What is it about the ocean that's so different than anywhere else. Want to build a factory? Can't put in in a residential area, there's a place for that. Want to hunt a bear? get a permit and hunt in a place open for that. Not in the ocean, you can fish anywhere there's fish. That's dumb. You don't seem to get that your pastime and non consumptive people's pastimes don't always mix so well, the second group wants at least a few areas where the fish aren't reduced. That's what's on the table. Many of em allow pelagic spearfishing too. If yall continue to be that unreasonable, you might never learn to count to three and serve your true interests. That's a shame. Spearfishing is great and I intend to have a good time doing it alongside the MPAs. At Latigo and the open section of BKR too, when the current isnt ripping.
Posted on December 7 at 5:54 p.m.
Hi Swami -- To put yourself out there as a freediver and then say fish populations are booming is either one of two things: either you are such an incredible novice and/or newbie you have zero perspective of what the ocean has looked like over time, or you are hoping no one else does. Dude. Ask one of your elders.
Nevermind that the efforts to increase management on specific species that you suggest are ALWAYS fought and usually defeated by sport fishing folks (such as yourself?), the fact is that we don't know or have the money to know the status of every fish stock out there and create proper management for each of them, all the while defending these steps against people who won't admit or don't care about a declining ecosystem.
Also, the biggest proposal for MPAs on the table leaves 75% of the ocean area open. This same basic figure applies to the available rock reef, kelp, etc -- there are no more than a fifth or so of your fishing spots under consideration for setting aside for conservation.
By the way, what you call "closure" is viewed by the majority as "opening" some waters to experiencing our ocean heritage the way our grandfathers did. The hearing on the 15th will be historic, it's only a shame that the protection given to our land under the Parks hasn't until now been considered for our ocean. Come be a part of this history on Dec. 15. And many thanks once again Mr. Chouinard!
On Set Gold Standard for Ocean Health Care
Posted on December 6 at 9:46 a.m.
Nature does tend to itself.

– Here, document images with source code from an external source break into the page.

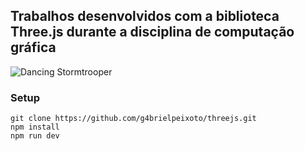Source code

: ## Trabalhos desenvolvidos com a biblioteca Three.js durante a disciplina de computação gráfica
![Dancing Stormtrooper](https://media4.giphy.com/media/QcsLCPJ3UZ3mjCXnFo/giphy.gif?cid=790b761149fccb98c5b8253ffdcdabbbabb396cee5b45350&rid=giphy.gif&ct=g)
### Setup

```
git clone https://github.com/g4brielpeixoto/threejs.git
npm install
npm run dev
```
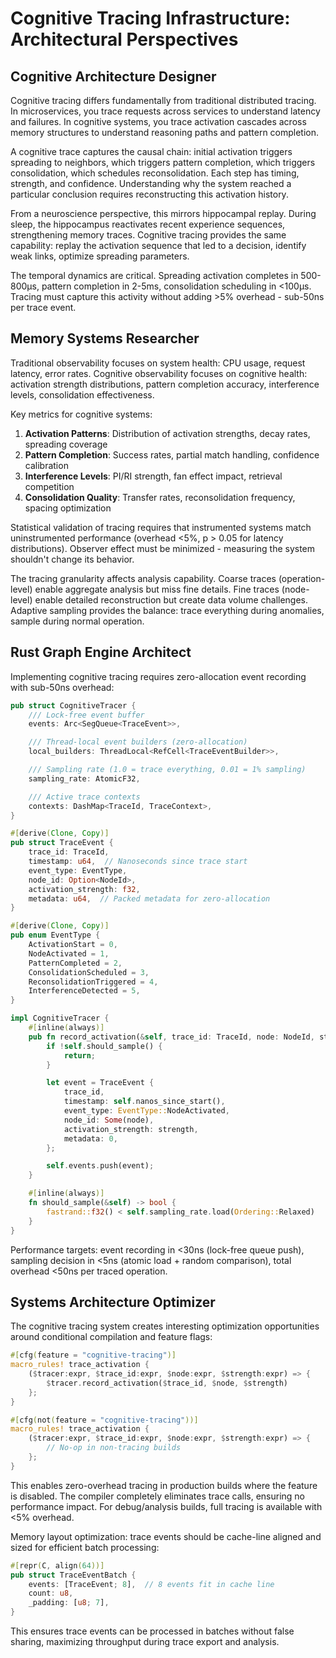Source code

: # Cognitive Tracing Infrastructure: Architectural Perspectives

## Cognitive Architecture Designer

Cognitive tracing differs fundamentally from traditional distributed tracing. In microservices, you trace requests across services to understand latency and failures. In cognitive systems, you trace activation cascades across memory structures to understand reasoning paths and pattern completion.

A cognitive trace captures the causal chain: initial activation triggers spreading to neighbors, which triggers pattern completion, which triggers consolidation, which schedules reconsolidation. Each step has timing, strength, and confidence. Understanding why the system reached a particular conclusion requires reconstructing this activation history.

From a neuroscience perspective, this mirrors hippocampal replay. During sleep, the hippocampus reactivates recent experience sequences, strengthening memory traces. Cognitive tracing provides the same capability: replay the activation sequence that led to a decision, identify weak links, optimize spreading parameters.

The temporal dynamics are critical. Spreading activation completes in 500-800μs, pattern completion in 2-5ms, consolidation scheduling in <100μs. Tracing must capture this activity without adding >5% overhead - sub-50ns per trace event.

## Memory Systems Researcher

Traditional observability focuses on system health: CPU usage, request latency, error rates. Cognitive observability focuses on cognitive health: activation strength distributions, pattern completion accuracy, interference levels, consolidation effectiveness.

Key metrics for cognitive systems:
1. **Activation Patterns**: Distribution of activation strengths, decay rates, spreading coverage
2. **Pattern Completion**: Success rates, partial match handling, confidence calibration
3. **Interference Levels**: PI/RI strength, fan effect impact, retrieval competition
4. **Consolidation Quality**: Transfer rates, reconsolidation frequency, spacing optimization

Statistical validation of tracing requires that instrumented systems match uninstrumented performance (overhead <5%, p > 0.05 for latency distributions). Observer effect must be minimized - measuring the system shouldn't change its behavior.

The tracing granularity affects analysis capability. Coarse traces (operation-level) enable aggregate analysis but miss fine details. Fine traces (node-level) enable detailed reconstruction but create data volume challenges. Adaptive sampling provides the balance: trace everything during anomalies, sample during normal operation.

## Rust Graph Engine Architect

Implementing cognitive tracing requires zero-allocation event recording with sub-50ns overhead:

```rust
pub struct CognitiveTracer {
    /// Lock-free event buffer
    events: Arc<SegQueue<TraceEvent>>,

    /// Thread-local event builders (zero-allocation)
    local_builders: ThreadLocal<RefCell<TraceEventBuilder>>,

    /// Sampling rate (1.0 = trace everything, 0.01 = 1% sampling)
    sampling_rate: AtomicF32,

    /// Active trace contexts
    contexts: DashMap<TraceId, TraceContext>,
}

#[derive(Clone, Copy)]
pub struct TraceEvent {
    trace_id: TraceId,
    timestamp: u64,  // Nanoseconds since trace start
    event_type: EventType,
    node_id: Option<NodeId>,
    activation_strength: f32,
    metadata: u64,  // Packed metadata for zero-allocation
}

#[derive(Clone, Copy)]
pub enum EventType {
    ActivationStart = 0,
    NodeActivated = 1,
    PatternCompleted = 2,
    ConsolidationScheduled = 3,
    ReconsolidationTriggered = 4,
    InterferenceDetected = 5,
}

impl CognitiveTracer {
    #[inline(always)]
    pub fn record_activation(&self, trace_id: TraceId, node: NodeId, strength: f32) {
        if !self.should_sample() {
            return;
        }

        let event = TraceEvent {
            trace_id,
            timestamp: self.nanos_since_start(),
            event_type: EventType::NodeActivated,
            node_id: Some(node),
            activation_strength: strength,
            metadata: 0,
        };

        self.events.push(event);
    }

    #[inline(always)]
    fn should_sample(&self) -> bool {
        fastrand::f32() < self.sampling_rate.load(Ordering::Relaxed)
    }
}
```

Performance targets: event recording in <30ns (lock-free queue push), sampling decision in <5ns (atomic load + random comparison), total overhead <50ns per traced operation.

## Systems Architecture Optimizer

The cognitive tracing system creates interesting optimization opportunities around conditional compilation and feature flags:

```rust
#[cfg(feature = "cognitive-tracing")]
macro_rules! trace_activation {
    ($tracer:expr, $trace_id:expr, $node:expr, $strength:expr) => {
        $tracer.record_activation($trace_id, $node, $strength)
    };
}

#[cfg(not(feature = "cognitive-tracing"))]
macro_rules! trace_activation {
    ($tracer:expr, $trace_id:expr, $node:expr, $strength:expr) => {
        // No-op in non-tracing builds
    };
}
```

This enables zero-overhead tracing in production builds where the feature is disabled. The compiler completely eliminates trace calls, ensuring no performance impact. For debug/analysis builds, full tracing is available with <5% overhead.

Memory layout optimization: trace events should be cache-line aligned and sized for efficient batch processing:

```rust
#[repr(C, align(64))]
pub struct TraceEventBatch {
    events: [TraceEvent; 8],  // 8 events fit in cache line
    count: u8,
    _padding: [u8; 7],
}
```

This ensures trace events can be processed in batches without false sharing, maximizing throughput during trace export and analysis.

That is the core concept behind marine protected areas... let some areas alone to recover and, evidence shows, healing happens. To the benefit of surrounding areas as well as the protected area. Good point.

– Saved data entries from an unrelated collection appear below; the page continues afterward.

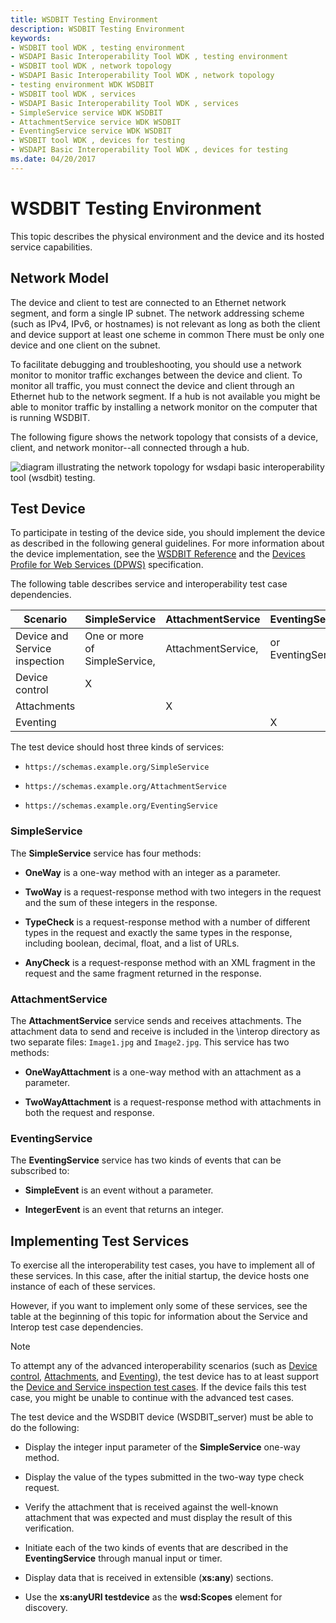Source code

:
 ```yaml
---
title: WSDBIT Testing Environment
description: WSDBIT Testing Environment
keywords:
- WSDBIT tool WDK , testing environment
- WSDAPI Basic Interoperability Tool WDK , testing environment
- WSDBIT tool WDK , network topology
- WSDAPI Basic Interoperability Tool WDK , network topology
- testing environment WDK WSDBIT
- WSDBIT tool WDK , services
- WSDAPI Basic Interoperability Tool WDK , services
- SimpleService service WDK WSDBIT
- AttachmentService service WDK WSDBIT
- EventingService service WDK WSDBIT
- WSDBIT tool WDK , devices for testing
- WSDAPI Basic Interoperability Tool WDK , devices for testing
ms.date: 04/20/2017
---
```


# WSDBIT Testing Environment

This topic describes the physical environment and the device and its hosted service capabilities.

## Network Model

The device and client to test are connected to an Ethernet network segment, and form a single IP subnet. The network addressing scheme (such as IPv4, IPv6, or hostnames) is not relevant as long as both the client and device support at least one scheme in common There must be only one device and one client on the subnet.

To facilitate debugging and troubleshooting, you should use a network monitor to monitor traffic exchanges between the device and client. To monitor all traffic, you must connect the device and client through an Ethernet hub to the network segment. If a hub is not available you might be able to monitor traffic by installing a network monitor on the computer that is running WSDBIT.

The following figure shows the network topology that consists of a device, client, and network monitor--all connected through a hub.

![diagram illustrating the network topology for wsdapi basic interoperability tool (wsdbit) testing.](images/wsdbit1.png)

## Test Device

To participate in testing of the device side, you should implement the device as described in the following general guidelines. For more information about the device implementation, see the [WSDBIT Reference](wsdbit-reference.md) and the [Devices Profile for Web Services (DPWS)](https://schemas.xmlsoap.org/ws/2006/02/devprof/) specification.

The following table describes service and interoperability test case dependencies.

|Scenario|SimpleService|AttachmentService|EventingService|
|----|----|----|----|
|Device and Service inspection|One or more of SimpleService,|AttachmentService,|or EventingService|
|Device control|X| | |
|Attachments| |X| |
|Eventing| | |X|

The test device should host three kinds of services:

- `https://schemas.example.org/SimpleService`

- `https://schemas.example.org/AttachmentService`

- `https://schemas.example.org/EventingService`

### SimpleService

The **SimpleService** service has four methods:

- **OneWay** is a one-way method with an integer as a parameter.

- **TwoWay** is a request-response method with two integers in the request and the sum of these integers in the response.

- **TypeCheck** is a request-response method with a number of different types in the request and exactly the same types in the response, including boolean, decimal, float, and a list of URLs.

- **AnyCheck** is a request-response method with an XML fragment in the request and the same fragment returned in the response.

### AttachmentService

The **AttachmentService** service sends and receives attachments. The attachment data to send and receive is included in the \\interop directory as two separate files: `Image1.jpg` and `Image2.jpg`. This service has two methods:

- **OneWayAttachment** is a one-way method with an attachment as a parameter.

- **TwoWayAttachment** is a request-response method with attachments in both the request and response.

### EventingService

The **EventingService** service has two kinds of events that can be subscribed to:

- **SimpleEvent** is an event without a parameter.

- **IntegerEvent** is an event that returns an integer.

## Implementing Test Services

To exercise all the interoperability test cases, you have to implement all of these services. In this case, after the initial startup, the device hosts one instance of each of these services.

However, if you want to implement only some of these services, see the table at the beginning of this topic for information about the Service and Interop test case dependencies.

>[!NOTE]
>To attempt any of the advanced interoperability scenarios (such as [Device control](device-control-scenarios.md), [Attachments](attachments-scenarios.md), and [Eventing](eventing-scenarios.md)), the test device has to at least support the [Device and Service inspection test cases](device-and-service-inspection-scenarios.md). If the device fails this test case, you might be unable to continue with the advanced test cases.

The test device and the WSDBIT device (WSDBIT\_server) must be able to do the following:

- Display the integer input parameter of the **SimpleService** one-way method.

- Display the value of the types submitted in the two-way type check request.

- Verify the attachment that is received against the well-known attachment that was expected and must display the result of this verification.

- Initiate each of the two kinds of events that are described in the **EventingService** through manual input or timer.

- Display data that is received in extensible (**xs:any**) sections.

- Use the **xs:anyURI testdevice** as the **wsd:Scopes** element for discovery.
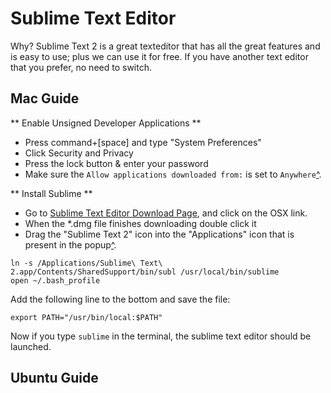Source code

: Sublime Text Editor
===================

Why? Sublime Text 2 is a great texteditor that has all the great features and is easy to use; plus we can use it for free. If you have another text editor that you prefer, no need to switch.

Mac Guide
---------

** Enable Unsigned Developer Applications **

* Press command+[space] and type "System Preferences"
* Click Security and Privacy
* Press the lock button & enter your password
* Make sure the `Allow applications downloaded from:` is set to `Anywhere`[^](http://i.imgur.com/0HEcfmt.png).

** Install Sublime **

* Go to [Sublime Text Editor Download Page](http://www.sublimetext.com/2), and click on the OSX link.
* When the *.dmg file finishes downloading double click it
* Drag the "Sublime Text 2" icon into the "Applications" icon that is present in the popup[^](http://i.imgur.com/DuTTT71.png).

```
ln -s /Applications/Sublime\ Text\ 2.app/Contents/SharedSupport/bin/subl /usr/local/bin/sublime
open ~/.bash_profile
```

Add the following line to the bottom and save the file:

```
export PATH="/usr/bin/local:$PATH"
```

Now if you type `sublime` in the terminal, the sublime text editor should be launched.



Ubuntu Guide
-------------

Traditional fisheries management needs help. Just look at the first post about sheephead. What happened there my friend is that government set up a new fishery on them and their nearshore cousins, and they got beat up. Serious, sudden decline. So recreational fishermen like you demanded a plan and a reduction in effort there, and you guys then turn that into a anti-MPA talking point. Really.
This argument that really its a heavy fraction of fishing area proposed for MPAs is the worst lie. Here in SB ... just as an example, we can go thru the list of hotspots.... everyway you slice it, its 20% or one spot out of five. Naples - tiny protected area proposed. Open: Tajiguas, ellwood rocks, Refugio, St Augustine, one mile, mohawk/mesa, Carpinteria reef.
Meanwhile...freedom? The call to just go with fishery managment while asking for freedom is bogus on its face. Is there no room for the public to access their resources in a few places free of commercial and recreational fishing pressure? For the majority who appreciate and want to experience our heritage without taking ... in a couple places? Yes, the history is that the ocean is completely allocated to those who take. It is a major change to cut the public into the deal through MPAs, and certainly a bummer who had such an exclusive deal for so long. But the results have been so bad for so long that even fishing is suffering.